Every line containing the string "ssRSnoversion" should be returned from the records.

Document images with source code

+ + + +

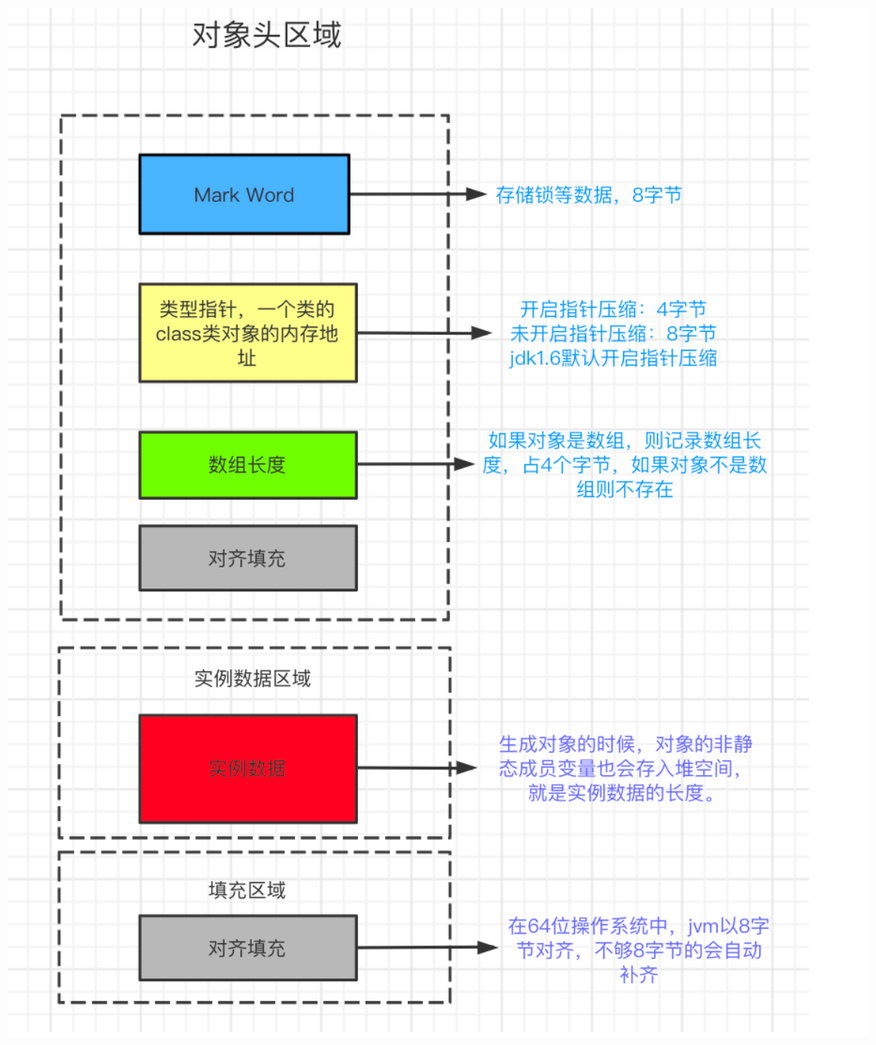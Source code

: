 ![image-20240726124821952](img/JVM%E7%9F%A5%E8%AF%86%E7%82%B9%E6%80%BB%E7%BB%93/image-20240726124821952.png)
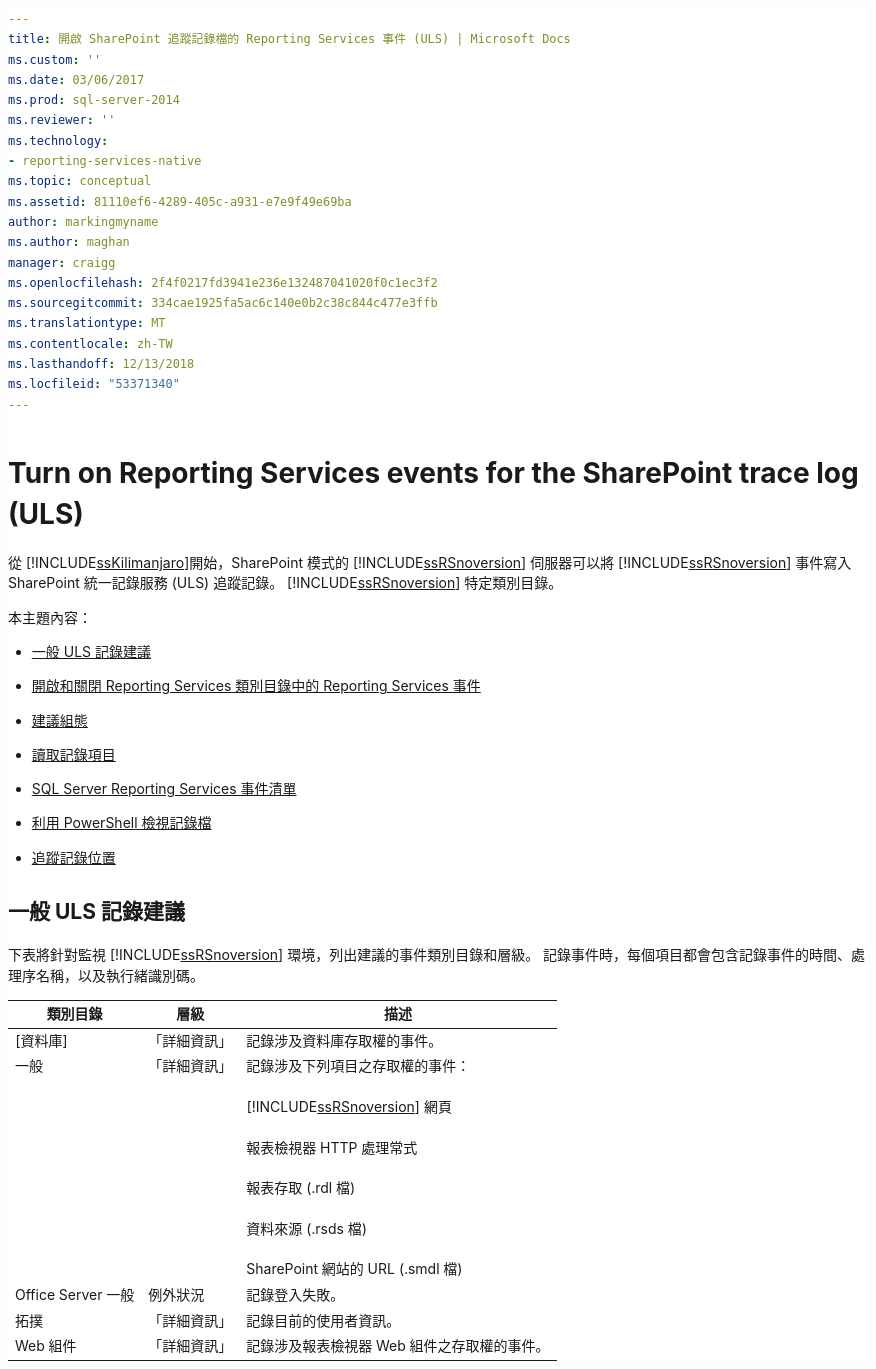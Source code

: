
 ```yaml
---
title: 開啟 SharePoint 追蹤記錄檔的 Reporting Services 事件 (ULS) | Microsoft Docs
ms.custom: ''
ms.date: 03/06/2017
ms.prod: sql-server-2014
ms.reviewer: ''
ms.technology:
- reporting-services-native
ms.topic: conceptual
ms.assetid: 81110ef6-4289-405c-a931-e7e9f49e69ba
author: markingmyname
ms.author: maghan
manager: craigg
ms.openlocfilehash: 2f4f0217fd3941e236e132487041020f0c1ec3f2
ms.sourcegitcommit: 334cae1925fa5ac6c140e0b2c38c844c477e3ffb
ms.translationtype: MT
ms.contentlocale: zh-TW
ms.lasthandoff: 12/13/2018
ms.locfileid: "53371340"
---
```

# <a name="turn-on-reporting-services-events-for-the-sharepoint-trace-log-uls"></a>Turn on Reporting Services events for the SharePoint trace log (ULS)
  從 [!INCLUDE[ssKilimanjaro](../../includes/sskilimanjaro-md.md)]開始，SharePoint 模式的 [!INCLUDE[ssRSnoversion](../../../includes/ssrsnoversion-md.md)] 伺服器可以將 [!INCLUDE[ssRSnoversion](../../../includes/ssrsnoversion-md.md)] 事件寫入 SharePoint 統一記錄服務 (ULS) 追蹤記錄。 [!INCLUDE[ssRSnoversion](../../../includes/ssrsnoversion-md.md)] 特定類別目錄。  
  
 本主題內容：  
  
-   [一般 ULS 記錄建議](#bkmk_general)  
  
-   [開啟和關閉 Reporting Services 類別目錄中的 Reporting Services 事件](#bkmk_turnon)  
  
-   [建議組態](#bkmk_recommended)  
  
-   [讀取記錄項目](#bkmk_readentries)  
  
-   [SQL Server Reporting Services 事件清單](#bkmk_list)  
  
-   [利用 PowerShell 檢視記錄檔](#bkmk_powershell)  
  
-   [追蹤記錄位置](#bkmk_trace)  
  
##  <a name="bkmk_general"></a> 一般 ULS 記錄建議  
 下表將針對監視 [!INCLUDE[ssRSnoversion](../../../includes/ssrsnoversion-md.md)] 環境，列出建議的事件類別目錄和層級。 記錄事件時，每個項目都會包含記錄事件的時間、處理序名稱，以及執行緒識別碼。  
  
|類別目錄|層級|描述|  
|--------------|-----------|-----------------|  
|[資料庫]|「詳細資訊」|記錄涉及資料庫存取權的事件。|  
|一般|「詳細資訊」|記錄涉及下列項目之存取權的事件：<br /><br /> [!INCLUDE[ssRSnoversion](../../../includes/ssrsnoversion-md.md)] 網頁<br /><br /> 報表檢視器 HTTP 處理常式<br /><br /> 報表存取 (.rdl 檔)<br /><br /> 資料來源 (.rsds 檔)<br /><br /> SharePoint 網站的 URL (.smdl 檔)|  
|Office Server 一般|例外狀況|記錄登入失敗。|  
|拓撲|「詳細資訊」|記錄目前的使用者資訊。|  
|Web 組件|「詳細資訊」|記錄涉及報表檢視器 Web 組件之存取權的事件。|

+ + + +

* [Task output]:
  從 [!INCLUDE[ssKilimanjaro](../../includes/sskilimanjaro-md.md)]開始，SharePoint 模式的 [!INCLUDE[ssRSnoversion](../../../includes/ssrsnoversion-md.md)] 伺服器可以將 [!INCLUDE[ssRSnoversion](../../../includes/ssrsnoversion-md.md)] 事件寫入 SharePoint 統一記錄服務 (ULS) 追蹤記錄。 [!INCLUDE[ssRSnoversion](../../../includes/ssrsnoversion-md.md)] 特定類別目錄。  
 下表將針對監視 [!INCLUDE[ssRSnoversion](../../../includes/ssrsnoversion-md.md)] 環境，列出建議的事件類別目錄和層級。 記錄事件時，每個項目都會包含記錄事件的時間、處理序名稱，以及執行緒識別碼。  
|一般|「詳細資訊」|記錄涉及下列項目之存取權的事件：<br /><br /> [!INCLUDE[ssRSnoversion](../../../includes/ssrsnoversion-md.md)] 網頁<br /><br /> 報表檢視器 HTTP 處理常式<br /><br /> 報表存取 (.rdl 檔)<br /><br /> 資料來源 (.rsds 檔)<br /><br /> SharePoint 網站的 URL (.smdl 檔)|  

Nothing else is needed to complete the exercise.